* [YOUR GOAL]: Going through the data below, copy out each line where the word "epsilon" shows up.

Stored items from a collection
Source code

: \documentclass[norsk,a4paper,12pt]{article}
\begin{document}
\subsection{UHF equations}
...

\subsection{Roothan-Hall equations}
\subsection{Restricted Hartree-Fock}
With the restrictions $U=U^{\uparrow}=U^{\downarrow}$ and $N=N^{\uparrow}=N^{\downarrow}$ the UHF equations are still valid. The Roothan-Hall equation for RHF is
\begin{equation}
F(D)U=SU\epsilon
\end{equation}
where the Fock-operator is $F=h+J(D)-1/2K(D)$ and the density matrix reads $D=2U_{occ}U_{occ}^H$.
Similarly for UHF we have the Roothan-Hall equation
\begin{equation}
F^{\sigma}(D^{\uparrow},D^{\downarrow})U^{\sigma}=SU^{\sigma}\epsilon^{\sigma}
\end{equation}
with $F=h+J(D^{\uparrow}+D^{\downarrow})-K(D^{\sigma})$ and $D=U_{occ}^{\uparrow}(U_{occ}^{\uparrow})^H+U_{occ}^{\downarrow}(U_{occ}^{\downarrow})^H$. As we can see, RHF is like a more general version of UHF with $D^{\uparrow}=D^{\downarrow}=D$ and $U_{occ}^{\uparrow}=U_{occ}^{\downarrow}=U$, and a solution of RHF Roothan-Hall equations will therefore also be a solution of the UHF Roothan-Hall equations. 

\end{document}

* [EXPECTED ANSWER]:
F(D)U=SU\epsilon
F^{\sigma}(D^{\uparrow},D^{\downarrow})U^{\sigma}=SU^{\sigma}\epsilon^{\sigma}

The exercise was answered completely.